For-mi-da-pple !

Une minorité (mais très agissante) d’individus qui n’ont toujours pas digéré que l’équipe municipale – démocratiquement et républicainement élue en 2020 – remplace « Perpignan-La-Catalane » (on voit ce que cela a donné avec l’autoroute A-9 dans sa traversée du département des P-O…) par « Perpignan-La-Rayonnante », est récemment passée à l’action pour rebadigeonner les panneaux de signalisation d’entrée de ville du nom du slogan si cher (au sens propre comme au sens figuré) à son inventeur-promoteur, Jean-Paul Alduy, dit « L’EX » (pour ses nombreux mandats politiques), Lyonnais de naissance et qui a fait toute sa carrière professionnelle dans la région parisienne.

A l’époque, l’EX maire reconnaissait en privé – mais pas du bout des lèvres -, que cela était « un acte sans véritable portée, pas même symbolique, car l’Histoire était passée par là et qu’on ne la referait pas (…) ». Mais voilà, il fallait distribuer des friandises à ceux qui lui avaient permis de battre Claude Barate*, alors son principal (et unique) rival, lors de l’élection municipale de 1993, suite à la démission de son papa, feu le sénateur Paul Alduy (dont d’ailleurs l’ex député RPR Claude Barate avait été le 1er adjoint).

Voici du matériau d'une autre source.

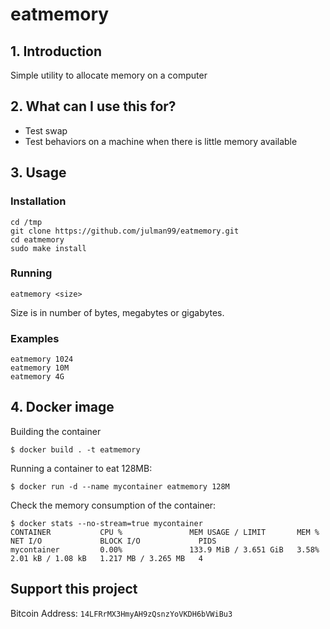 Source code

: eatmemory
=========

## 1. Introduction
Simple utility to allocate memory on a computer

## 2. What can I use this for?
- Test swap
- Test behaviors on a machine when there is little memory available

## 3. Usage

### Installation

```
cd /tmp
git clone https://github.com/julman99/eatmemory.git
cd eatmemory
sudo make install
```

### Running

```
eatmemory <size>
```

Size is in number of bytes, megabytes or gigabytes.

### Examples

```
eatmemory 1024
eatmemory 10M
eatmemory 4G
```

## 4. Docker image

Building the container

```
$ docker build . -t eatmemory
```

Running a container to eat 128MB:

```
$ docker run -d --name mycontainer eatmemory 128M
```

Check the memory consumption of the container:

```
$ docker stats --no-stream=true mycontainer
CONTAINER           CPU %               MEM USAGE / LIMIT       MEM %               NET I/O             BLOCK I/O             PIDS
mycontainer         0.00%               133.9 MiB / 3.651 GiB   3.58%               2.01 kB / 1.08 kB   1.217 MB / 3.265 MB   4
```
## Support this project

Bitcoin Address: `14LFRrMX3HmyAH9zQsnzYoVKDH6bVWiBu3`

C’est ainsi que Jacques Roure – devenu Jaume Roure au fil de combats catalanistes – sacré adjoint aux Affaires catalanes (il fallait bien à l’époque remercier les quelque 2% d’électeurs qui avaient permis la victoire alduyiste), avec la bénédiction de Joan-Pau I du Castillet, s’est affairé pour commencer à catalaniser toutes les rues du centre-ville de Perpignan, et même à en rebaptiser certaines voiries… Il avait carte blanche pour (tout) cela. Il s’est tellement dévoué et passionné à la tâche, qu’on a bien cru qu’il allait faire tache d’huile jusque dans les rues de Narbonne. D’ailleurs, admettons-le, certains élus l’ont vite imité dans leurs communes, avec plus ou moins de succès. Pendant ce temps, Jean-Paul Alduy était tranquille.

Bref, nous aurions un livre à écrire, tant le personnage (Jaume Roure) est fascinant, digne d’intérêt et de peupler une fable historique, à défaut de remplir les urnes… Son parti, Unitat Catalana, bien que porteur d’idées intéressantes notamment au plan identitaire, n’a hélas depuis jamais convaincu d’une manière indélébile la mémoire des électeurs perpignanais. Mais il a le mérite au moins de renaître à chaque élection.

Aujourd’hui, en 2022, redoré, requinqué plutôt, par le passage des Rois Mages (sans Sheila au casting toutefois restée en Galilée), Jaume Roure soutient, avec sincérité lui, le ripolinage des panneaux de signalisation urbaine de Perpignan à la sauce catalane.

De son côté, la Municipalité en place – jusqu’en 2026 au minimum, n’en déplaise -, n’apprécie pas. Louis Aliot, le maire, devrait porter plainte et, annonce-t-il, envoyer la facture de nettoyage et de remise en état aux auteurs de cet acte de vandalisme revendiqué.

Une polémique qui ambiance la vie locale dans quelques échoppes et officines, et dont nous serions les seuls à posséder l’exaltant secret. Amen !

L.M.

 

*A l’époque, sur la liste de Claude Barate (contre celle de Jean-Paul Alduy), se trouvaient notamment : Me Pierre Becque, grand défenseur de la cause catalane qui sera plus loin, plus au sud, plus près de la frontière, élu maire de Banyuls-sur-Mer ;  Jean-Marc Pujol, qui finira maire de Perpignan et président de la Métropole Perpignan-Méditerranée (après avoir été 1er adjoint aux côtés de… JPA).